The characters would have real lives as part of their respective social backgrounds and street cultures. Running, shadows or not, would be an activity or a part-time subculture at most. You could even play a Hax in a group if you wanted. The ghost runner activities, the stuff featured in HAX the Game, would be part of the background this particular character is coming from. It would give him resources to use when adventuring as part of the group and once the adventure is over, he would return to his netrocentric culture and acquire more resources for the next adventure. But his ghost running would not be part of the session gameplay and therefore the traditional netrunner problems would not exist.

P.S.

Have you all downloaded Machete Girl #1?

And check out Deus Ex 3!


01-Jun-2010: Summertime

Have you all already downloaded the Machete Girl e-zine? Because if you haven't but you are still reading this, you are out of excuses. Now Get!

Nuurori asked at majatalo.org (before it went down) why won't people like me publish their stuff for free in PDF format. Simple: if a product has no cost, the general public automatically assumes it does not have any real value. Second, nobody uses pdf rulebooks for real. I myself bought a shitload of stuff from DriveThroughRPG when they had their big sell-off and haven't read any of it, nor has anyone else I know who did the same.
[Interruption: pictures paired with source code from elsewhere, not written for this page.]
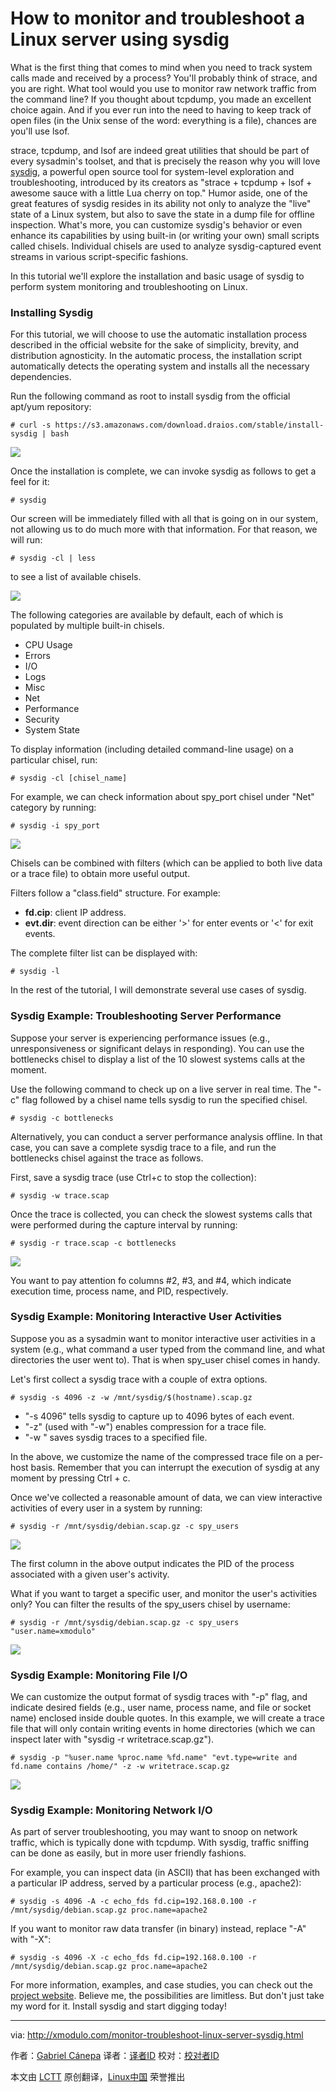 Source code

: How to monitor and troubleshoot a Linux server using sysdig
================================================================================
What is the first thing that comes to mind when you need to track system calls made and received by a process? You'll probably think of strace, and you are right. What tool would you use to monitor raw network traffic from the command line? If you thought about tcpdump, you made an excellent choice again. And if you ever run into the need to having to keep track of open files (in the Unix sense of the word: everything is a file), chances are you'll use lsof.

strace, tcpdump, and lsof are indeed great utilities that should be part of every sysadmin's toolset, and that is precisely the reason why you will love [sysdig][1], a powerful open source tool for system-level exploration and troubleshooting, introduced by its creators as "strace + tcpdump + lsof + awesome sauce with a little Lua cherry on top." Humor aside, one of the great features of sysdig resides in its ability not only to analyze the "live" state of a Linux system, but also to save the state in a dump file for offline inspection. What's more, you can customize sysdig's behavior or even enhance its capabilities by using built-in (or writing your own) small scripts called chisels. Individual chisels are used to analyze sysdig-captured event streams in various script-specific fashions.

In this tutorial we'll explore the installation and basic usage of sysdig to perform system monitoring and troubleshooting on Linux.

### Installing Sysdig ###

For this tutorial, we will choose to use the automatic installation process described in the official website for the sake of simplicity, brevity, and distribution agnosticity. In the automatic process, the installation script automatically detects the operating system and installs all the necessary dependencies.

Run the following command as root to install sysdig from the official apt/yum repository:

    # curl -s https://s3.amazonaws.com/download.draios.com/stable/install-sysdig | bash 

![](https://farm6.staticflickr.com/5616/15334678580_99c5d38328_z.jpg)

Once the installation is complete, we can invoke sysdig as follows to get a feel for it:

    # sysdig 

Our screen will be immediately filled with all that is going on in our system, not allowing us to do much more with that information. For that reason, we will run:

    # sysdig -cl | less 

to see a list of available chisels.

![](https://farm4.staticflickr.com/3938/15334678610_e5956a26e8_z.jpg)

The following categories are available by default, each of which is populated by multiple built-in chisels.

- CPU Usage
- Errors
- I/O
- Logs
- Misc
- Net
- Performance
- Security
- System State 

To display information (including detailed command-line usage) on a particular chisel, run:

    # sysdig -cl [chisel_name] 

For example, we can check information about spy_port chisel under "Net" category by running:

    # sysdig -i spy_port 

![](https://farm4.staticflickr.com/3945/15521424095_0365bf20c3_z.jpg)

Chisels can be combined with filters (which can be applied to both live data or a trace file) to obtain more useful output.

Filters follow a "class.field" structure. For example:

- **fd.cip**: client IP address.
- **evt.dir**: event direction can be either '>' for enter events or '<' for exit events. 

The complete filter list can be displayed with:

    # sysdig -l 

In the rest of the tutorial, I will demonstrate several use cases of sysdig.

### Sysdig Example: Troubleshooting Server Performance ###

Suppose your server is experiencing performance issues (e.g., unresponsiveness or significant delays in responding). You can use the bottlenecks chisel to display a list of the 10 slowest systems calls at the moment.

Use the following command to check up on a live server in real time. The "-c" flag followed by a chisel name tells sysdig to run the specified chisel.

    # sysdig -c bottlenecks 

Alternatively, you can conduct a server performance analysis offline. In that case, you can save a complete sysdig trace to a file, and run the bottlenecks chisel against the trace as follows.

First, save a sysdig trace (use Ctrl+c to stop the collection):

    # sysdig -w trace.scap 

Once the trace is collected, you can check the slowest systems calls that were performed during the capture interval by running:

    # sysdig -r trace.scap -c bottlenecks 

![](https://farm6.staticflickr.com/5611/15334678670_ebbe93265e_z.jpg)

You want to pay attention fo columns #2, #3, and #4, which indicate execution time, process name, and PID, respectively.

### Sysdig Example: Monitoring Interactive User Activities ###

Suppose you as a sysadmin want to monitor interactive user activities in a system (e.g., what command a user typed from the command line, and what directories the user went to). That is when spy_user chisel comes in handy.

Let's first collect a sysdig trace with a couple of extra options.

    # sysdig -s 4096 -z -w /mnt/sysdig/$(hostname).scap.gz 

- "-s 4096" tells sysdig to capture up to 4096 bytes of each event.
- "-z" (used with "-w") enables compression for a trace file.
- "-w <trace-file>" saves sysdig traces to a specified file. 

In the above, we customize the name of the compressed trace file on a per-host basis. Remember that you can interrupt the execution of sysdig at any moment by pressing Ctrl + c.

Once we've collected a reasonable amount of data, we can view interactive activities of every user in a system by running:

    # sysdig -r /mnt/sysdig/debian.scap.gz -c spy_users 

![](https://farm4.staticflickr.com/3932/15518254291_5c9671ca41_z.jpg)

The first column in the above output indicates the PID of the process associated with a given user's activity.

What if you want to target a specific user, and monitor the user's activities only? You can filter the results of the spy_users chisel by username:

    # sysdig -r /mnt/sysdig/debian.scap.gz -c spy_users "user.name=xmodulo" 

![](https://farm4.staticflickr.com/3944/15498248556_66d15422b1_z.jpg)

### Sysdig Example: Monitoring File I/O ###

We can customize the output format of sysdig traces with "-p" flag, and indicate desired fields (e.g., user name, process name, and file or socket name) enclosed inside double quotes. In this example, we will create a trace file that will only contain writing events in home directories (which we can inspect later with "sysdig -r writetrace.scap.gz").

    # sysdig -p "%user.name %proc.name %fd.name" "evt.type=write and fd.name contains /home/" -z -w writetrace.scap.gz 

![](https://farm6.staticflickr.com/5610/15498248586_de5f5fc93d_z.jpg)

### Sysdig Example: Monitoring Network I/O ###

As part of server troubleshooting, you may want to snoop on network traffic, which is typically done with tcpdump. With sysdig, traffic sniffing can be done as easily, but in more user friendly fashions.

For example, you can inspect data (in ASCII) that has been exchanged with a particular IP address, served by a particular process (e.g., apache2):

    # sysdig -s 4096 -A -c echo_fds fd.cip=192.168.0.100 -r /mnt/sysdig/debian.scap.gz proc.name=apache2 

If you want to monitor raw data transfer (in binary) instead, replace "-A" with "-X":

    # sysdig -s 4096 -X -c echo_fds fd.cip=192.168.0.100 -r /mnt/sysdig/debian.scap.gz proc.name=apache2 

For more information, examples, and case studies, you can check out the [project website][1]. Believe me, the possibilities are limitless. But don't just take my word for it. Install sysdig and start digging today!

--------------------------------------------------------------------------------

via: http://xmodulo.com/monitor-troubleshoot-linux-server-sysdig.html

作者：[Gabriel Cánepa][a]
译者：[译者ID](https://github.com/译者ID)
校对：[校对者ID](https://github.com/校对者ID)

本文由 [LCTT](https://github.com/LCTT/TranslateProject) 原创翻译，[Linux中国](http://linux.cn/) 荣誉推出

[a]:http://xmodulo.com/author/gabriel
[1]:http://www.sysdig.org/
A magazine, especially if it is well-written and edited with suitably small chunks of text, now that I might read just like I might read a webcomic. Some say Machete Girl is still looking for its editing style but hell, *I* am not complaining.

So, it is Summer. And I started it by falling over in the shower and busting my leg. My leg feels numb, the rest of my body is tensing up and my head feels stupid. On the plus side, I have now scripted and specced 9 of the 16 storyline missions for HAX. On the roleplaying front absolutely nothing is happening. I am buried in projects, one of my Stalker players is in a hospital (mauled by an anomaly) and Häirikkötehdas could use a new chapter or two. Man, and I thought Elämäpeli was difficult to write.